Fine dell'informazione, ora passiamo ai commenti.
Il worm si è diffuso su così vasta scala e con tanta velocità
per due motivi. Il primo è che la grande massa degli utenti dell'internet è
costituita da persone che non hanno alcuna conoscenza dei pericoli che si
corrono lanciando programmi di provenienza sconosciuta. Si tratta di un aspetto
significativo del cosiddetto analfabetismo tecnologico, che evidentemente non è
proprio solo del nostro Paese.
Ma se questa incoscienza, o noncuranza, è giustificabile in singoli individui,
è inaccettabile negli amministratori di grandi sistemi, che dovrebbero
informare e formare gli utenti delle reti interne su questi rischi, dettare
norme di sicurezza e accertarsi periodicamente che siano rispettate.
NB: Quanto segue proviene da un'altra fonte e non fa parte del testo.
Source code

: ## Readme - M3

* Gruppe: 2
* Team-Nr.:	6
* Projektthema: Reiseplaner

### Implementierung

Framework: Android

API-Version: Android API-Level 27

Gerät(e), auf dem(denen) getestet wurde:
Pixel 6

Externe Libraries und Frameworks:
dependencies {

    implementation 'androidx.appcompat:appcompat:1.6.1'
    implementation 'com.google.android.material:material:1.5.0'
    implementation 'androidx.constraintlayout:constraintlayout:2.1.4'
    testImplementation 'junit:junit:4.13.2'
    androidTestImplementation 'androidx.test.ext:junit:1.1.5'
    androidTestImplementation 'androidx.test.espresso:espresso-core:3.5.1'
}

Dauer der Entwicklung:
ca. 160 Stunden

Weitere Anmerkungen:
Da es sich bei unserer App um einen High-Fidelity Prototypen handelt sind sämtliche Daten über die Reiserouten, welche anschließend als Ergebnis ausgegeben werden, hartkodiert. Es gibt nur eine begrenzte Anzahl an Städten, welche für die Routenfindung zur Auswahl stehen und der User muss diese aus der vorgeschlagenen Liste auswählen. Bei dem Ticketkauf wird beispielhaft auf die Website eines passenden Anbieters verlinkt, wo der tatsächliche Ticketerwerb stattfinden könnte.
Il fatto
che siano stati colpiti i sistemi informativi di grandi enti pubblici, persino -
sembra - della CIA e di altri organismi che dovrebbero occuparsi di sicurezza,
significa che non sono state adottate efficaci misure preventive e che l'allarme
interno non è stato lanciato tempestivamente.
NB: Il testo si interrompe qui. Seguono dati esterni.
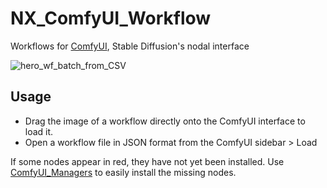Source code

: # NX_ComfyUI_Workflow

Workflows for [ComfyUI](https://github.com/comfyanonymous/ComfyUI), Stable Diffusion's nodal interface

![hero_wf_batch_from_CSV](https://github.com/Franck-Demongin/NX_ComfyUI_Workflow/assets/54265936/014078f1-f026-4afd-8022-12b2874ca150)

## Usage

- Drag the image of a workflow directly onto the ComfyUI interface to load it.
- Open a workflow file in JSON format from the ComfyUI sidebar > Load

If some nodes appear in red, they have not yet been installed.
Use [ComfyUI_Managers](https://github.com/ltdrdata/ComfyUI-Manager) to easily install the missing nodes.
Dunque la prima responsabilità delle
"catastrofi" riportate dai mezzi di informazione ricade su chi avrebbe
il compito di prevenire gli eventi dannosi. Tutto questo ci riporta alla
opportunità di misure di sicurezza obbligatorie nei sistemi che contengono dati
o applicazioni critiche e alle assurdità della normativa italiana, delle quali
abbiamo più volte discusso in queste pagine (vedi Misure
minime di sicurezza: per adesso non cambia nulla e gli altri articoli citati
nella stessa pagina).
Il secondo motivo della vasta e rapida diffusione
del worm è che una grande quantità di utenti, forse la maggioranza
degli utenti dell'internet in tutto il mondo, si serve delle applicazioni
Microsoft per la posta elettronica. Non per una scelta consapevole: questi
programmi sono "incorporati" gratis in Windows e solo gli utilizzatori
più esperti o più avvertiti li disattivano e installano programmi diversi,
come il client del Communicator di Netscape, o Pegasus Mail,
oppure The Bat! o Eudora. Le rubriche degli indirizzi di questi
programmi non sono catturate dai worm ricevuti via e-mail e quindi non
contribuiscono alla loro diffusione (vedi altre notizie e link su Punto
Informatico).
Dunque alla lista dei responsabili dei disastri
devono essere aggiunti i programmatori di Microsoft, che non si preoccupano
abbastanza della sicurezza delle applicazioni. E si devono aggiungere anche gli
strateghi tecnico-commerciali di Bill Gates, che escogitano ogni trucco per
incatenare gli utenti alle applicazioni incorporate in Windows: Outlook e
Outlook Express danno il modo di importare i dati da altre applicazioni,
magari obsolete, favorendo in questo modo la "immigrazione" degli
utenti. Ma non offrono gli strumenti per "emigrare", cioè per passare
dai programmi Microsoft a quelli della concorrenza, nel momento il cui
l'utilizzatore si accorge che esistono applicazioni migliori o semplicemente
più sicure.
Questa è la nuda realtà dei fatti, che i mezzi di informazione non riportano,
forse in considerazione delle dimensioni degli investimenti pubblicitari della
casa di Redmond.
Attribuire a tre giovane incoscienti di Manila e
alla vulnerabilità della società interconnessa tutta la colpa dell'accaduto è
fare falsa informazione. Sorvolare sugli aspetti "commerciali" del
problema è fare informazione tendenziosa, quasi una pubblicità occulta.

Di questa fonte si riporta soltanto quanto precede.